-- WORK ORDER --
If a line in the listing carries the word "cite", return a copy of that line.

-- RECORDS TO PROCESS --
== Segment start ==
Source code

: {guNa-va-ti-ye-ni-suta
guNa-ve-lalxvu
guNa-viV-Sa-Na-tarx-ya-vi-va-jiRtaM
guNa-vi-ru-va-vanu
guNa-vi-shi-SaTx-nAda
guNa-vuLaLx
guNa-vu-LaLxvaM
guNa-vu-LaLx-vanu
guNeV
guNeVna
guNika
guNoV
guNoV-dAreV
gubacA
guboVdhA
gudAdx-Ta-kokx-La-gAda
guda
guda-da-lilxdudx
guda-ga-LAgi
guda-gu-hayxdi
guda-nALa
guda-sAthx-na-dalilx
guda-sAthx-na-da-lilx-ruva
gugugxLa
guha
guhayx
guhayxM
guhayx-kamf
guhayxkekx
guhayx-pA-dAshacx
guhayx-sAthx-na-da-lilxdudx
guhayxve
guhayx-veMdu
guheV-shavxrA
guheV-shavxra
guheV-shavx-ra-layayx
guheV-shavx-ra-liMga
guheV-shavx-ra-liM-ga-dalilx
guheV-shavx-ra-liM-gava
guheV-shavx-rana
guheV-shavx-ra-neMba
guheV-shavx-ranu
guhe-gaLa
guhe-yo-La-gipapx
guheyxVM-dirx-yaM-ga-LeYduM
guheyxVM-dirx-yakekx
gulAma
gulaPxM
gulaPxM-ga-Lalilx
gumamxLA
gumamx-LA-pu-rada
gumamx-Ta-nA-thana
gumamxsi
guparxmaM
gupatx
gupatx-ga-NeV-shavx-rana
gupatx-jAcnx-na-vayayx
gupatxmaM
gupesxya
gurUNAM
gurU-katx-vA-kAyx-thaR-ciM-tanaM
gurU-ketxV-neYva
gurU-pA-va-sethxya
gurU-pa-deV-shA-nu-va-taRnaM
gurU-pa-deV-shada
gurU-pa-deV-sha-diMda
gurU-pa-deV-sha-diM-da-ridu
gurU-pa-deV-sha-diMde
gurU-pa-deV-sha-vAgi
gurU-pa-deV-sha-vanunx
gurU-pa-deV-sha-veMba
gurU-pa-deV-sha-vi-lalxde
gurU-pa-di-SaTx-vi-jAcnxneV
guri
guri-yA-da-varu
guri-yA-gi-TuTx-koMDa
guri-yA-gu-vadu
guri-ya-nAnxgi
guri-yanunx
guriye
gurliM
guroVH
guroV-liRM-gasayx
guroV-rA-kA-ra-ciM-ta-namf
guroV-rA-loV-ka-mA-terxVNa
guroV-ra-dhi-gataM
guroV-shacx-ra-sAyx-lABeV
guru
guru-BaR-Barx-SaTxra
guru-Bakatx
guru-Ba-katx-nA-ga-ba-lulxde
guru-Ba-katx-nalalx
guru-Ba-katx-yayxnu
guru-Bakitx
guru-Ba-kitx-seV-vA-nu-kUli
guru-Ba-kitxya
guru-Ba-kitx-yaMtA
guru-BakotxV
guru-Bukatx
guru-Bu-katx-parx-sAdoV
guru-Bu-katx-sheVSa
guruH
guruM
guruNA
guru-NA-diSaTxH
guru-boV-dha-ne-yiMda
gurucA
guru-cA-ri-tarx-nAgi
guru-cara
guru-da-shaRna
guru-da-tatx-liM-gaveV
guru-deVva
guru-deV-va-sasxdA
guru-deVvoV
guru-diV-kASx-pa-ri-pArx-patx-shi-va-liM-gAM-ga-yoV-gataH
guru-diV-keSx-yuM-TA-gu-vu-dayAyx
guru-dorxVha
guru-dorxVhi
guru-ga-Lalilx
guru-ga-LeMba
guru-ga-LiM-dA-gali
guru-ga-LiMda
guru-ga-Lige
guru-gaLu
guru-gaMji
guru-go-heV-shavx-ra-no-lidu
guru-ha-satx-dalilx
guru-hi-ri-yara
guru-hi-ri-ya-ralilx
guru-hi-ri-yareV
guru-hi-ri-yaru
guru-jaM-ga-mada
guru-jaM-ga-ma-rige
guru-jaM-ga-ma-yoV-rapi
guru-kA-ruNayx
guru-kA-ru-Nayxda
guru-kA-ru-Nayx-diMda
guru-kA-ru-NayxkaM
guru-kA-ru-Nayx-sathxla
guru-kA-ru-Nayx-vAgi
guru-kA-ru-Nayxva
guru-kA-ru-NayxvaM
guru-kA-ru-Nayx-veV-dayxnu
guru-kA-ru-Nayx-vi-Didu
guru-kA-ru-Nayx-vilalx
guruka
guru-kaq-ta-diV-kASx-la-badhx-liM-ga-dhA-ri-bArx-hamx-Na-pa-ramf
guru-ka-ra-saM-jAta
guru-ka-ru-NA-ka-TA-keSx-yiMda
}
== Segment end ==
== Segment start ==
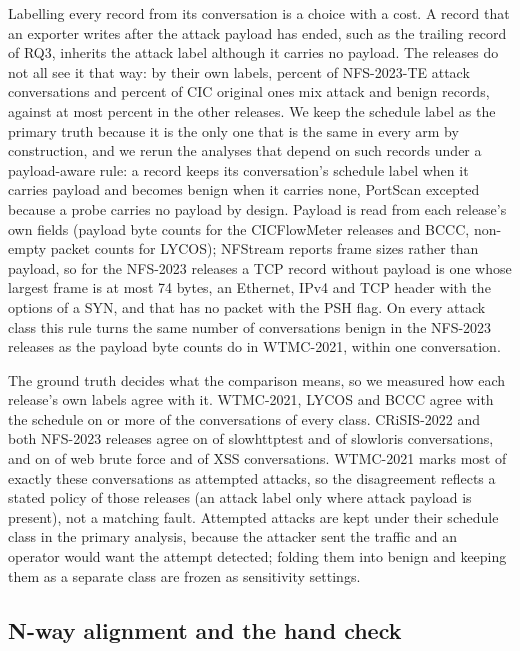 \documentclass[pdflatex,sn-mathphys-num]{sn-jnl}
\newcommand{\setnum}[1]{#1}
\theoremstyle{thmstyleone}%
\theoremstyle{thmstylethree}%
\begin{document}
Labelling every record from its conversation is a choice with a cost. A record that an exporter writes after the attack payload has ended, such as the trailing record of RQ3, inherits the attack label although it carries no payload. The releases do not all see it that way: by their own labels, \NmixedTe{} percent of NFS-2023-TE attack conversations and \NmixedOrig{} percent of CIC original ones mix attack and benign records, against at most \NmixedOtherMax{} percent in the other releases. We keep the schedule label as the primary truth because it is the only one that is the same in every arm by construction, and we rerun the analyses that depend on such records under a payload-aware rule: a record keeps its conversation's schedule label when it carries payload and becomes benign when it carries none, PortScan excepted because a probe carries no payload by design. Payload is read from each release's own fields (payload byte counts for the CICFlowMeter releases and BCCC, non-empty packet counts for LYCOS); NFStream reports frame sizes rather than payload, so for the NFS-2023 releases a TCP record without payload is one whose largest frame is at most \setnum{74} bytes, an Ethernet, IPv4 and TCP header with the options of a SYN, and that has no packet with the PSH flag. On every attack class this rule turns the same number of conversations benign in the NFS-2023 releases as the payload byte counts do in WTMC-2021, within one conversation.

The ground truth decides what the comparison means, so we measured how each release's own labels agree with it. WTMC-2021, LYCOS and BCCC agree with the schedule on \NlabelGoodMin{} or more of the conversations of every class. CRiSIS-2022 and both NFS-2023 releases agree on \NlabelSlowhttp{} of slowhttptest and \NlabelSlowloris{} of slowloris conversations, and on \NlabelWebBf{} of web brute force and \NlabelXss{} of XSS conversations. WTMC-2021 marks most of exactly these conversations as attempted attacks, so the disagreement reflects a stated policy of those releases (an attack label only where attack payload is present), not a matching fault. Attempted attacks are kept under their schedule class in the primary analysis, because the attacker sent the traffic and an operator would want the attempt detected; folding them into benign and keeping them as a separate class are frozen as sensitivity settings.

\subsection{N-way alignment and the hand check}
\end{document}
== Segment end ==
== Segment start ==
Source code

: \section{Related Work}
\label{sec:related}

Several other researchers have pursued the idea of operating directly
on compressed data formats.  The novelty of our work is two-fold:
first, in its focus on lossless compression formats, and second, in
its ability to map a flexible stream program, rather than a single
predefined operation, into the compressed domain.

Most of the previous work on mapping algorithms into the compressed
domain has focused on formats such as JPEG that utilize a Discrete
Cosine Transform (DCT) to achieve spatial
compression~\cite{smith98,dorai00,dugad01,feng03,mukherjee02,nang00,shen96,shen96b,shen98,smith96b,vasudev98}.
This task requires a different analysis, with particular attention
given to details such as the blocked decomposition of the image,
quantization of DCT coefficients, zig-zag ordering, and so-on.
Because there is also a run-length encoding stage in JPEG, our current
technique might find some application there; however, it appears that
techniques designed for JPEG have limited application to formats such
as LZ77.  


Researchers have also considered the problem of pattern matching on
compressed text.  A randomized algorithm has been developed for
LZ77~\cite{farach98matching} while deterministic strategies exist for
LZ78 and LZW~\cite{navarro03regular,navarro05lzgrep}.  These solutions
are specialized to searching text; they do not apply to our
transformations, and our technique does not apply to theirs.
== Segment end ==
-- EXERCISE RESPONSE --
compression~\cite{smith98,dorai00,dugad01,feng03,mukherjee02,nang00,shen96,shen96b,shen98,smith96b,vasudev98}.
LZ77~\cite{farach98matching} while deterministic strategies exist for
LZ78 and LZW~\cite{navarro03regular,navarro05lzgrep}.  These solutions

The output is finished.